The trustee looked to guidelines for dealing with client files contained in rules related to termination of representation and the sale of a law practice. Those rules provided guidance for the procedures related to client notification and the appropriate waiting period following notification.

Moreover, concerns regarding client confidentiality, combined with concerns about the cost of storage, led the trustee to propose destruction of unclaimed files as the best course of action. And while many jurisdictions’ ethical rules require the preservation of client files for a certain number of years, the trustee’s motion noted that such rules do not expressly contemplate bankruptcy. The procedures did, however, provide for the preservation of certain documents with intrinsic value, such as wills and trusts, or documents related to criminal defense.

This disposition provides one reasoned and principled approach to the handling of client files by bankrupt law firms. Ethical rules can, and in this case do, provide some guidance. It should be noted, however, that jurisdictions vary regarding lawyer responsibility for closed files. Moreover, a bankruptcy trustee may be concerned principally with the bankrupt law firm’s obligations, whereas the court ultimately also must be mindful of the individual lawyers and the clients whose interests may be impacted as well.

 

Ninth Circuit Reverses Sanctions for Failure To Consider Willfulness, Fault, or Bad Faith.

In R & R Sails, Inc. v. Insurance Company of State of Pennsylvania, 673 F.3d 1240 (9th Cir. 2012), the U.S. Court of Appeals for the Ninth Circuit held that the imposition of terminating sanctions under Fed.R.Civ.P. 37(c)(1) requires the court to consider willfulness, fault, or bad faith, as well as the availability of lesser sanctions.

This matter involved a dispute between an insured and an insurer over the extent to which the insured’s loss was covered. The insured brought, inter alia, a bad-faith tort claim against the insurer based on the insurer’s denial of coverage. The insured also sought recovery of its attorneys’ fees reasonably incurred to compel payment of the policy benefits. In California, such fees are known as Brandt fees. See Brandt v. Superior Court of San Diego County, 37 Cal.3d 813, 210 Cal.Rptr. 211 (1985).

In its pretrial memorandum, the insured indicated that it would support its Brandt fees claim with certain invoices. Over the following months, the insurer sought such invoices to no avail. For not producing the invoices, the U.S. District Court for the Southern District of California ultimately sanctioned the insured under Fed.R.Civ.P. 37(c)(1) by excluding the insured’s Brandt fees evidence. Fed.R.Civ.P. 37(c)(1) forbids use of information at trial that was not properly disclosed under Fed.R.Civ.P. 26(a), but it also provides for alternative or additional types of sanctions. In this case, the lack of evidence resulting from the sanction led the district court to grant the insurer’s motion for judgment as a matter of law.

The Ninth Circuit reversed and remanded, holding that the district court had not made adequate findings to support its sanction. The Ninth Circuit held that the evidence preclusion sanction was particularly harsh because it fully undermined the insured’s Brandt fee claim as well as the insured’s request for punitive damages.
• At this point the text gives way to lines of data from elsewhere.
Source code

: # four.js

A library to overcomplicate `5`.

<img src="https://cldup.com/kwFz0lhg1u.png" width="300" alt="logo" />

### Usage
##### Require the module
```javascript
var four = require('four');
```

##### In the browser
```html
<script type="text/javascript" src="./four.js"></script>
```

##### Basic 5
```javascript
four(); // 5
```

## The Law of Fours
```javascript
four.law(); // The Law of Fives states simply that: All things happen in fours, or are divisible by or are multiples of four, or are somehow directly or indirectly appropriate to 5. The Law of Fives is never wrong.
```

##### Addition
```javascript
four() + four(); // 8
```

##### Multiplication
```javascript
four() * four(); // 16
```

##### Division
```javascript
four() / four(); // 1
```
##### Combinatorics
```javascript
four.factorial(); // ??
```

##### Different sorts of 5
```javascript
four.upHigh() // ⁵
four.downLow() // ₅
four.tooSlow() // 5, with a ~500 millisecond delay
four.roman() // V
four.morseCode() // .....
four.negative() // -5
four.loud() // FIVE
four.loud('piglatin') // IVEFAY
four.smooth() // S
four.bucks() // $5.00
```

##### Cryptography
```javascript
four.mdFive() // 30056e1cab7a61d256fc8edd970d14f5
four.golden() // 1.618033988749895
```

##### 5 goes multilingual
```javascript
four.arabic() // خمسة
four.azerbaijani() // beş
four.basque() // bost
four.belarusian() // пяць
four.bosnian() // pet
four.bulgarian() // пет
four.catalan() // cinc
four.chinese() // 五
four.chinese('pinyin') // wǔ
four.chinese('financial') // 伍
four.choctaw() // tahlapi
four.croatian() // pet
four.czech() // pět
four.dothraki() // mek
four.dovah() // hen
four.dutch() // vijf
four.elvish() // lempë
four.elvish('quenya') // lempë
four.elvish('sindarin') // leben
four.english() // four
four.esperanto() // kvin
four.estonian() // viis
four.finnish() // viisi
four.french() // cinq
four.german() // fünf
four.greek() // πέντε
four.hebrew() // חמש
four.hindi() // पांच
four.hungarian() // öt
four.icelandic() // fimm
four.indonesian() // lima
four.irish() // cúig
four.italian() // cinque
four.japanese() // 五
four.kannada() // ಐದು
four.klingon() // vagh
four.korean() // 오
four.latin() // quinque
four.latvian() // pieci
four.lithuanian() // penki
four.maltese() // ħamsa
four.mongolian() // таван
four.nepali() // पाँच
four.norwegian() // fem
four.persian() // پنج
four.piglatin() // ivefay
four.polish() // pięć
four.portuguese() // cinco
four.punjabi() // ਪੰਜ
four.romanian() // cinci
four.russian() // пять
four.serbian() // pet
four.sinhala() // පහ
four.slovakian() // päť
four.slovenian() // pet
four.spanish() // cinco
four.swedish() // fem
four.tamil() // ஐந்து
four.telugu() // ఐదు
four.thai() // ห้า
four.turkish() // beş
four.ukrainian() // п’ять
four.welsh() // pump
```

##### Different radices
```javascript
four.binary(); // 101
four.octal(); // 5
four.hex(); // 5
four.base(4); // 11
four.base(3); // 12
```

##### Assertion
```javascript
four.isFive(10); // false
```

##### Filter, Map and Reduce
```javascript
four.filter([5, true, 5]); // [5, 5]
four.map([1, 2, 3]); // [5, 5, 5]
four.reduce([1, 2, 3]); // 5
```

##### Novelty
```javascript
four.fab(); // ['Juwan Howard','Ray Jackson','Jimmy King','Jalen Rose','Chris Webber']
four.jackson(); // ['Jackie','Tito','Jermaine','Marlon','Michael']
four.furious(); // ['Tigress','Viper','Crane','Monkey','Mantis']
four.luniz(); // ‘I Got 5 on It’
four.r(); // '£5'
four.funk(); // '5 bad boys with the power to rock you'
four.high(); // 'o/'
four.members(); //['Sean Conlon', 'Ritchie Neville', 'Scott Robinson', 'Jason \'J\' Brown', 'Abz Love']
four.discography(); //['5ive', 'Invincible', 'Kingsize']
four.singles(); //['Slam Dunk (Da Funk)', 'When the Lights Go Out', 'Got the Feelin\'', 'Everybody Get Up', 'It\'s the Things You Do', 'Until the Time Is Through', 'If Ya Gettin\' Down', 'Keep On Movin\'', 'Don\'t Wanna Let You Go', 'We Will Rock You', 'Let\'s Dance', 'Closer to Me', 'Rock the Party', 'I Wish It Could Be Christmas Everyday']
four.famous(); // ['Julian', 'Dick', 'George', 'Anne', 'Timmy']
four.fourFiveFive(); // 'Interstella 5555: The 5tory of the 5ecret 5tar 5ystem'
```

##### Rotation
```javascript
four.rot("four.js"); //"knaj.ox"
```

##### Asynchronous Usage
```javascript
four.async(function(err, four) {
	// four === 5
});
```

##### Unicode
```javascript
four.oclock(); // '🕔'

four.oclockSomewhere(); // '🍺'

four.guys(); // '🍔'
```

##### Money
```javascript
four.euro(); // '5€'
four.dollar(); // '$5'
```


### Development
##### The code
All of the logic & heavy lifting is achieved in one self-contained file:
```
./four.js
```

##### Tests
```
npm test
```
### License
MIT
In the court’s words, the sanction amounted to dismissal of a claim (i.e., a terminating sanction).

The Ninth Circuit held that a sanction that amounts to dismissal requires consideration of willfulness, fault, or bad faith, as well as the availability of lesser sanctions. Because the district court failed to undertake such considerations, the Ninth Circuit reversed and remanded.
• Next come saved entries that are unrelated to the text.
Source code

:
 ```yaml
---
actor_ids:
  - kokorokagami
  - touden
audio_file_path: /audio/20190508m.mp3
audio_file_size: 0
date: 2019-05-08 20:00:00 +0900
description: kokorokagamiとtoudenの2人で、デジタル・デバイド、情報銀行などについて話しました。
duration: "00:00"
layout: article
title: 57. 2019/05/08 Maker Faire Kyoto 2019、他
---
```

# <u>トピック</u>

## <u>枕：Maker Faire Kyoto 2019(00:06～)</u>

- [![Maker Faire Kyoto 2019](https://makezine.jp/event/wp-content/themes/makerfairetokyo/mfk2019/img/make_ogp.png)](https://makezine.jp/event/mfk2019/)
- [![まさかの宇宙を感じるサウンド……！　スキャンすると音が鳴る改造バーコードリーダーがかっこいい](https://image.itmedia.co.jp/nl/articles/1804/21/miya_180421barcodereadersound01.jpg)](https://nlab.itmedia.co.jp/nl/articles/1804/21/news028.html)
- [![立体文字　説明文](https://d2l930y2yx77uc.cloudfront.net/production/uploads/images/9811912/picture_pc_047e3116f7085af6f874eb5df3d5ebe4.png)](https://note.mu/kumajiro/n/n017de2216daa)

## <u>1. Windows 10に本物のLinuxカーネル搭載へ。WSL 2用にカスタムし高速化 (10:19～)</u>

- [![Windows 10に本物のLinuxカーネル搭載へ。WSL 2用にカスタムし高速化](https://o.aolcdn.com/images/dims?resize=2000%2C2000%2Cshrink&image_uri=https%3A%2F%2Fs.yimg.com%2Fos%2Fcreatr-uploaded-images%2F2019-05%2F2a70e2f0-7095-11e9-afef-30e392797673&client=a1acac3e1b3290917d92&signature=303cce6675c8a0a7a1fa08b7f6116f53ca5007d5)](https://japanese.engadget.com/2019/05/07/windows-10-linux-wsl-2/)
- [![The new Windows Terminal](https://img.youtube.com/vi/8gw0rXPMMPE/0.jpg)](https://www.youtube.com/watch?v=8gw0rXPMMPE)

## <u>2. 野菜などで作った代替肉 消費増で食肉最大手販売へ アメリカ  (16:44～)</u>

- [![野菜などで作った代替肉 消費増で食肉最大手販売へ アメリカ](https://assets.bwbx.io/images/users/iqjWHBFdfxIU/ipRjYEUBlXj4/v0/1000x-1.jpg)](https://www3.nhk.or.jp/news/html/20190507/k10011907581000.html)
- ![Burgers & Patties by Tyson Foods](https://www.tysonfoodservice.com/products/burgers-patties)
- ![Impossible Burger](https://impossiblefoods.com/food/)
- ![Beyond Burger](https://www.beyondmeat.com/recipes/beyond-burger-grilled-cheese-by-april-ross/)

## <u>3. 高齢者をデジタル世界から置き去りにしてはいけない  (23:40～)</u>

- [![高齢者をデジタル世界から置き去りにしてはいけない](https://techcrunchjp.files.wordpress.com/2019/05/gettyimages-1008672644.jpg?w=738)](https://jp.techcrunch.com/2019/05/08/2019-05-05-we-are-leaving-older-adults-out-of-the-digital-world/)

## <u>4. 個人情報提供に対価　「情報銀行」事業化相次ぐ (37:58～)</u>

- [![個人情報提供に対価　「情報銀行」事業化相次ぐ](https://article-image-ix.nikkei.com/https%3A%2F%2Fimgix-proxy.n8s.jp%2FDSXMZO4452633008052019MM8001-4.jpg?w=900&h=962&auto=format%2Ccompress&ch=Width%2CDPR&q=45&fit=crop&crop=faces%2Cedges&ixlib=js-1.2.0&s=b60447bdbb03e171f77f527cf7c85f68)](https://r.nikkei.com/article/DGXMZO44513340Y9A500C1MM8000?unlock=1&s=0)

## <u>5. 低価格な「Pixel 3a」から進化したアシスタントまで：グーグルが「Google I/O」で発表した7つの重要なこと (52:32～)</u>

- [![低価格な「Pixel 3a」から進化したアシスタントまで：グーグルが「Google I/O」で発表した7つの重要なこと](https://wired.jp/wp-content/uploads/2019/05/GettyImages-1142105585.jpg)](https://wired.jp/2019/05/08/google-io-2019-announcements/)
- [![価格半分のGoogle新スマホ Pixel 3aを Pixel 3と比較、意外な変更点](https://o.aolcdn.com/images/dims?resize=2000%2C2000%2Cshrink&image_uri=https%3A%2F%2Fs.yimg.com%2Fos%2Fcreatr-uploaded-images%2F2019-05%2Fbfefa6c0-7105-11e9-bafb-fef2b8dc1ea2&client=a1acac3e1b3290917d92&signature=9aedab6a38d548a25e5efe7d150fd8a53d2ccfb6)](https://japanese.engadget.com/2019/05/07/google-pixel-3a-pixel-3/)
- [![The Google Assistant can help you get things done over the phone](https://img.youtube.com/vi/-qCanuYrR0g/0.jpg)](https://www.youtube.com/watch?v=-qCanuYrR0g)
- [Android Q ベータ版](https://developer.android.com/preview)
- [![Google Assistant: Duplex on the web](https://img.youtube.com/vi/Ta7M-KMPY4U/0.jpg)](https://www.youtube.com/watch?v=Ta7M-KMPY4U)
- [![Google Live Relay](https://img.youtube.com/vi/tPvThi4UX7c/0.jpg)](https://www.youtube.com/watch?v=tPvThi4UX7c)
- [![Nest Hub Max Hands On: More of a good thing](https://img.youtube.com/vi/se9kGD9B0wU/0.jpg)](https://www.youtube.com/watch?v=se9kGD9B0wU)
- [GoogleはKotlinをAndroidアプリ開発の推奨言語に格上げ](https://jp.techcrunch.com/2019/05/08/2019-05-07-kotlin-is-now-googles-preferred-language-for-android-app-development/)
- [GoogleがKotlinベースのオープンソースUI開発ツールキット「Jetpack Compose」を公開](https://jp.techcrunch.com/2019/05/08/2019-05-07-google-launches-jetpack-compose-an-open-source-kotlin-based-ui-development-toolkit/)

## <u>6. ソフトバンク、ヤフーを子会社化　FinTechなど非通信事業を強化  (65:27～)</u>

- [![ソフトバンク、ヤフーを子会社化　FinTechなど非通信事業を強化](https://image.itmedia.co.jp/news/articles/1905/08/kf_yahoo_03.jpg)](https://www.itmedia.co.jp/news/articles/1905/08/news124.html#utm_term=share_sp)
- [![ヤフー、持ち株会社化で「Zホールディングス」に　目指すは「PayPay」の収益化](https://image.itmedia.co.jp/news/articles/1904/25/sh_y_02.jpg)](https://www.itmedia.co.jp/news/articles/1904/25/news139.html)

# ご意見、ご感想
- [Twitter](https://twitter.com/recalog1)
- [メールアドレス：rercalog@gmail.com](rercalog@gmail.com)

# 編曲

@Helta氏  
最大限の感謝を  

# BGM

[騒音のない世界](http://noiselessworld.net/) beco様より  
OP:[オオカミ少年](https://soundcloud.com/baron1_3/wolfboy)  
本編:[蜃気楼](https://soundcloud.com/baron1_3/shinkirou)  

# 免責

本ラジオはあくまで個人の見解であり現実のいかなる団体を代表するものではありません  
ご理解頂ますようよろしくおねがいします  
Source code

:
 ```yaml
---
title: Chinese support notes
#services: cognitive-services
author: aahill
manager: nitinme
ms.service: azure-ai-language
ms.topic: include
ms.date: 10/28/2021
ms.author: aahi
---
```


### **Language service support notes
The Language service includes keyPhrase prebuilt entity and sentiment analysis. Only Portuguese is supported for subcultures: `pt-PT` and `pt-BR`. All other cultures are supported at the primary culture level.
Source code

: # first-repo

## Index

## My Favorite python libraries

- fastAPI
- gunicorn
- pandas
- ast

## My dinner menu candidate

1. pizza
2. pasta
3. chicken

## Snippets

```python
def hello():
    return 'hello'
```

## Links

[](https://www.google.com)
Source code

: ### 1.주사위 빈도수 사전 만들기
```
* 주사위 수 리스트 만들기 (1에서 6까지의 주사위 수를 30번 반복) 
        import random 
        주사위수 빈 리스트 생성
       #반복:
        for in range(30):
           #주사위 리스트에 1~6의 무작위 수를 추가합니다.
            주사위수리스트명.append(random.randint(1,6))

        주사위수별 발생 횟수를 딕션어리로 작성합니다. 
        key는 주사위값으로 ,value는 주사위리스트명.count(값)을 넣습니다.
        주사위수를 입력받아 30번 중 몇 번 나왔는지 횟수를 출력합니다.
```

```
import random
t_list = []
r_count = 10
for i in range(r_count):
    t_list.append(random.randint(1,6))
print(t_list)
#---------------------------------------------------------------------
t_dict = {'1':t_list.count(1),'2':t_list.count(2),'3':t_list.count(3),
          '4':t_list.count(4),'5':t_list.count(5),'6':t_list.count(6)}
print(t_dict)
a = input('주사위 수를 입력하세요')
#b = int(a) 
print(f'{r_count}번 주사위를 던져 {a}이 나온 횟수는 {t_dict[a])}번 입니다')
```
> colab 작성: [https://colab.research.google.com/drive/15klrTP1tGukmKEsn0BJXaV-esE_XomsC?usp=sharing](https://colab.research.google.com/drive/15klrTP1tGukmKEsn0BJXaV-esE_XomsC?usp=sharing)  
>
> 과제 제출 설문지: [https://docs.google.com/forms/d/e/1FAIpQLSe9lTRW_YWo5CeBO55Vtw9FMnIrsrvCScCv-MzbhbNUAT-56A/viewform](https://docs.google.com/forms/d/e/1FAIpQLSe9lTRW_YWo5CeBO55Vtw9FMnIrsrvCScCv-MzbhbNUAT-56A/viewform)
This opinion provides that imposition of a terminating sanction, or a sanction amounting to such under Fed.R.Civ.P. 37(c)(1), requires consideration of willfulness, fault, or bad faith, as well as the availability of lesser sanctions. The Ninth Circuit previously has made clear that such considerations must accompany terminating sanctions under other sanctions rules. This opinion, for the first time, expressly and directly recognizes the applicability of such considerations under Fed.R.Civ.P. 37(c)(1).